La docencia mexicana es una práctica de resistencia silenciosa, una trinchera invisible en medio del olvido. Mientras arriba se diseñan plataformas que no funcionan, abajo un maestro enseña a leer bajo la sombra de un mezquite, o con un pizarrón improvisado sobre una piedra. Esa escena, mínima y heroica, debería ser el emblema nacional de la educación. El sistema ha convertido la evaluación en un espectáculo de apariencias. Pero la verdad del maestro no cabe en las métricas. La verdad está en lo que no se ve: en el cansancio de los lunes, en la sonrisa que disimula el enojo, en la calma frente a la desesperación de un grupo que no aprende. Está en el intento cotidiano de mantener viva la esperanza en un país que le ha perdido fe al futuro. Cada maestro, sin decirlo, sostiene un hilo que impide el colapso total. Enseñar, en México, es sostener la dignidad colectiva y la vergüenza institucional.

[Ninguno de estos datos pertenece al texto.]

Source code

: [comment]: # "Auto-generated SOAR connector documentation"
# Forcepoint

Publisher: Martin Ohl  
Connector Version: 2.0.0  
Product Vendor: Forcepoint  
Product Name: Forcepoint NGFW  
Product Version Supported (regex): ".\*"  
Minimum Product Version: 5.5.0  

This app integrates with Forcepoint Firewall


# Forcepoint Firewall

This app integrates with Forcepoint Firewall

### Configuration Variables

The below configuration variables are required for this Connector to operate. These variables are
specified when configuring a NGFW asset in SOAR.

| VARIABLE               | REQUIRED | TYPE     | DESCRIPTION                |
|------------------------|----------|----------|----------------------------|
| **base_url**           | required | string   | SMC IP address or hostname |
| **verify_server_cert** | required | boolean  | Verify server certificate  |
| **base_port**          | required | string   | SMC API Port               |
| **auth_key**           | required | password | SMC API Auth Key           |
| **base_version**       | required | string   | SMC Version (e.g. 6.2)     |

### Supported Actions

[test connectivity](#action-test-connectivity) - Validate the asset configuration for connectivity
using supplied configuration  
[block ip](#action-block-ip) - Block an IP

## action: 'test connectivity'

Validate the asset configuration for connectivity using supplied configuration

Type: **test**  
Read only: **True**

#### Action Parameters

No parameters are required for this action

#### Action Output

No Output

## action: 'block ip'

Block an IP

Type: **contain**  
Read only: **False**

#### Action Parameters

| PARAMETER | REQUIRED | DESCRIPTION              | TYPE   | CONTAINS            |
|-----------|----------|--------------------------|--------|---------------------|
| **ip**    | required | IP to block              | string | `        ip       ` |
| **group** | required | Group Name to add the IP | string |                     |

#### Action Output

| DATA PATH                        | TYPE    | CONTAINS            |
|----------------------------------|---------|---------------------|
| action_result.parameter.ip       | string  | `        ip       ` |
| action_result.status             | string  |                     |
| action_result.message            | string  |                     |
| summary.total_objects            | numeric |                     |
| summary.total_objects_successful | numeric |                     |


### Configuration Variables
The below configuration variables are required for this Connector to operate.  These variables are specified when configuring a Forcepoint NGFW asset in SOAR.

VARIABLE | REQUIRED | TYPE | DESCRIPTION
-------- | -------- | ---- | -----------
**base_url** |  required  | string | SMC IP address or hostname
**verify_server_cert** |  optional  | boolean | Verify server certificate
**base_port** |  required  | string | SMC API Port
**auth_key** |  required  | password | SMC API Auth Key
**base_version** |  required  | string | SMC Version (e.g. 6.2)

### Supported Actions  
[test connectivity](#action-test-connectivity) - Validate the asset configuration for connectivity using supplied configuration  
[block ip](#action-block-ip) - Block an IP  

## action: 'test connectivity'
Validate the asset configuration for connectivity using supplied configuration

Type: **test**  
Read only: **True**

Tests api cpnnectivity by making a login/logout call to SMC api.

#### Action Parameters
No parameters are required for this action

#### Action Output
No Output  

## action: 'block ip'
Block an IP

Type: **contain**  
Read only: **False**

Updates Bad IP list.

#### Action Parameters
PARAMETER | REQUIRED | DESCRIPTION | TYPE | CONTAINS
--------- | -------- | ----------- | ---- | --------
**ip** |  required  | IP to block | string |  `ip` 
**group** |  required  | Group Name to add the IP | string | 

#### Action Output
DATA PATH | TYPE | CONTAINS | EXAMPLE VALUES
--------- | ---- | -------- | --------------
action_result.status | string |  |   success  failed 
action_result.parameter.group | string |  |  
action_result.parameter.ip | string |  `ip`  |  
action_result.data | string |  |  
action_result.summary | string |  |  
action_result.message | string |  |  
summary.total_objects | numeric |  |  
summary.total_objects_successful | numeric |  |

Y mientras los formatos cambian, las reglas se actualizan y las convocatorias se retrasan, los maestros siguen ahí, en las aulas, cargando el peso de la nación. No hay bono que compense esa carga, ni evaluación que la mida. Hay, en cambio, una convicción silenciosa que los mantiene de pie: la de no rendirse. Esa es su verdadera carrera: no la del mérito institucional, sino la del alma. Algún día, quizá, el país entenderá que no se puede reformar la educación sin dignificar a quienes la hacen posible. Que los sistemas no educan: educan las personas. Y que el maestro, con todas sus fallas, cansancios y cicatrices, sigue siendo la mejor parte de México. Cuando eso ocurra, cuando se mire al maestro no como recurso humano sino como conciencia viva, entonces tal vez comience la verdadera transformación.
Hasta entonces, el juego continúa. La USICAMM sigue contando, puntuando, clasificando. Y los maestros siguen enseñando a pesar de todo, jugando su propio juego, más antiguo y más sabio: el de la esperanza. La verdadera evaluación no está en los puntos, sino en los rostros de los alumnos que regresan, que preguntan, que aprenden a mirar el mundo de otra manera. La USICAMM podrá seguir dictando lineamientos, modificando criterios, inventando formatos, pero nunca podrá medir el pulso de la esperanza. Porque enseñar en México sigue siendo un acto de fe, de terquedad, de amor sin garantías. Por eso, un, dos, tres por ti, por mí, por todos y que Dios nos agarre persignados ante la USICAMM.